Dataset items:

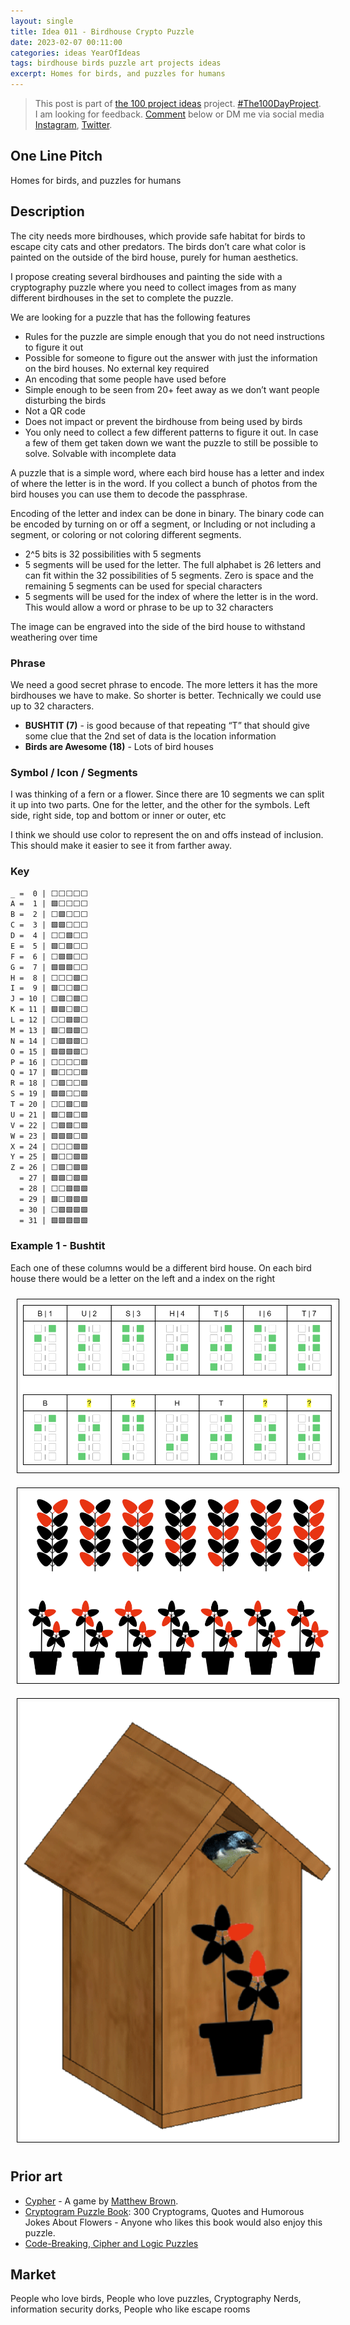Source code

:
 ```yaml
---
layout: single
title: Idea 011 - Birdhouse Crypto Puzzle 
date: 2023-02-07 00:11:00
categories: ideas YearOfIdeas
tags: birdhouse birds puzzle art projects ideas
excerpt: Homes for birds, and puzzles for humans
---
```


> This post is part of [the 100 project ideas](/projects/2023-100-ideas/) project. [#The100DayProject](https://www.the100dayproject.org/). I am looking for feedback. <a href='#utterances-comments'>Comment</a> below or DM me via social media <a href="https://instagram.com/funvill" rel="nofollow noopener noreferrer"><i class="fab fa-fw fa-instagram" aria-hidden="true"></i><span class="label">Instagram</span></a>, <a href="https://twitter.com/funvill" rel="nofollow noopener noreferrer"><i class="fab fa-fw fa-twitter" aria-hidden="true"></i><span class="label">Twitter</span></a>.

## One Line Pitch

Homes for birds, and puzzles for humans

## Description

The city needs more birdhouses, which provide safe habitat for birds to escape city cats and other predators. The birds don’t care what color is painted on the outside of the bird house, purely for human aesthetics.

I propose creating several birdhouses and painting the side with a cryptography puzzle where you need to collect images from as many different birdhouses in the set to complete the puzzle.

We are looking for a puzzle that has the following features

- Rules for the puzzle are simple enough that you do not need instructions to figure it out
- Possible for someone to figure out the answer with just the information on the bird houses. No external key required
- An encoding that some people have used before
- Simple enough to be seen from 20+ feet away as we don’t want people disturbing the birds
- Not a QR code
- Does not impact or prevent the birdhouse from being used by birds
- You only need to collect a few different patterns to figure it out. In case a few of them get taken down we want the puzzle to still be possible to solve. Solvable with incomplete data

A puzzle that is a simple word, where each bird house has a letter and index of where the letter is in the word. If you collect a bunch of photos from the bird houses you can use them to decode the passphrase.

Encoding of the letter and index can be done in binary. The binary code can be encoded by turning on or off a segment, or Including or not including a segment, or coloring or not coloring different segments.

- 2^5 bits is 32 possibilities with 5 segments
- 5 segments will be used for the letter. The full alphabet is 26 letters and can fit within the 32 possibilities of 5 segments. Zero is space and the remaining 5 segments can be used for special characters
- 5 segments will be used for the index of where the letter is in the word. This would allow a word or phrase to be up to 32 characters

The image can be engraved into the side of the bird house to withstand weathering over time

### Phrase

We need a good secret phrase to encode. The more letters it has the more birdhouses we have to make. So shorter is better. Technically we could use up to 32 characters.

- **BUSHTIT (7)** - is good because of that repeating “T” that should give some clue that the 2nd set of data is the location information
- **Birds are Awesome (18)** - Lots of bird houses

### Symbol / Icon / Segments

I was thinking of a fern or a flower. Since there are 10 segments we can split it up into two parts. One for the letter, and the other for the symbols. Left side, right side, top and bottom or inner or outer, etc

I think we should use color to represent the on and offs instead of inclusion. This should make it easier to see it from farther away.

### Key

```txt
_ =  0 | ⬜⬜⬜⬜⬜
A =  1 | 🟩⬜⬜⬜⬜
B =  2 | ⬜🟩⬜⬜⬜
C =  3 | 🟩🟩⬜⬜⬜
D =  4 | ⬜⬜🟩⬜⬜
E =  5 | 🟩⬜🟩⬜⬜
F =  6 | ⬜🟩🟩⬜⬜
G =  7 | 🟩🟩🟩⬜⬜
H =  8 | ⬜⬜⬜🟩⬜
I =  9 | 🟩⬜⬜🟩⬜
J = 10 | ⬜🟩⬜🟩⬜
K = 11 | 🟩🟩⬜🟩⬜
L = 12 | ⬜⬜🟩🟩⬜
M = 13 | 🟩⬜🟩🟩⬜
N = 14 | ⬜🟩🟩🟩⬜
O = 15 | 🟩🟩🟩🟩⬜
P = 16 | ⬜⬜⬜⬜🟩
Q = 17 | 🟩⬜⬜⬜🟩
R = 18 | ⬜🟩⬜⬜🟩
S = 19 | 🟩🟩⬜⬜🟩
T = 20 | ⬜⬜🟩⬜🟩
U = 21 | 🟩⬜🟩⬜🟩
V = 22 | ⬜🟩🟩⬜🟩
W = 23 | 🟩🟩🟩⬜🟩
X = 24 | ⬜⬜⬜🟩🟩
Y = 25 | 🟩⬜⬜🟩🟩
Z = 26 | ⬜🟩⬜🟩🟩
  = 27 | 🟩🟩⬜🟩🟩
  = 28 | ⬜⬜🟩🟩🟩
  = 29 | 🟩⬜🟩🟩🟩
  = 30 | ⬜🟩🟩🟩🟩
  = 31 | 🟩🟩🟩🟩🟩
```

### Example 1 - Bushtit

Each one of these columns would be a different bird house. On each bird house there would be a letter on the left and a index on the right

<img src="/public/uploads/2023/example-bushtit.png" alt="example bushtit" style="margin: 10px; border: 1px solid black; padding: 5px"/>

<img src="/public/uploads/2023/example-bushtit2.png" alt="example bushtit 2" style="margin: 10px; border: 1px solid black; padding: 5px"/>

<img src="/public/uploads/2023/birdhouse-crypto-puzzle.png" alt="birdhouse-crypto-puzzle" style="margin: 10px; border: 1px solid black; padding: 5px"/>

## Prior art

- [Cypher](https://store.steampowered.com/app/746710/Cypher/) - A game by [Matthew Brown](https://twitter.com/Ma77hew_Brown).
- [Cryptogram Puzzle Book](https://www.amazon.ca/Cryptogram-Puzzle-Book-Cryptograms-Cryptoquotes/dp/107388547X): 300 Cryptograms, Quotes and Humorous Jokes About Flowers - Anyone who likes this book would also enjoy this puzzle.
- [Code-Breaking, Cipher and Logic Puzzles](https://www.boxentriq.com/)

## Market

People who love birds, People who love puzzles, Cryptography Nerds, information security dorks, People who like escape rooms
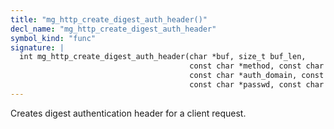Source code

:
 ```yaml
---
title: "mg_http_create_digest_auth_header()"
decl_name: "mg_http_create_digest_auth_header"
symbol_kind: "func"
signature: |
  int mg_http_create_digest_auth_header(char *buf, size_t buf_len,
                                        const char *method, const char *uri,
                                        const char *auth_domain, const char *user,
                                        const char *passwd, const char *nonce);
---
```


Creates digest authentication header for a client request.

How to complete this task =
Output, exactly and without pictures, the lines above that run from the one containing "- [Cryptogram Puzzle" through the last line of the entries, inclusive.

Solution =
- [Cryptogram Puzzle Book](https://www.amazon.ca/Cryptogram-Puzzle-Book-Cryptograms-Cryptoquotes/dp/107388547X): 300 Cryptograms, Quotes and Humorous Jokes About Flowers - Anyone who likes this book would also enjoy this puzzle.
- [Code-Breaking, Cipher and Logic Puzzles](https://www.boxentriq.com/)

## Market

People who love birds, People who love puzzles, Cryptography Nerds, information security dorks, People who like escape rooms
Source code

:
 ```yaml
---
title: "mg_http_create_digest_auth_header()"
decl_name: "mg_http_create_digest_auth_header"
symbol_kind: "func"
signature: |
  int mg_http_create_digest_auth_header(char *buf, size_t buf_len,
                                        const char *method, const char *uri,
                                        const char *auth_domain, const char *user,
                                        const char *passwd, const char *nonce);
---
```


Creates digest authentication header for a client request.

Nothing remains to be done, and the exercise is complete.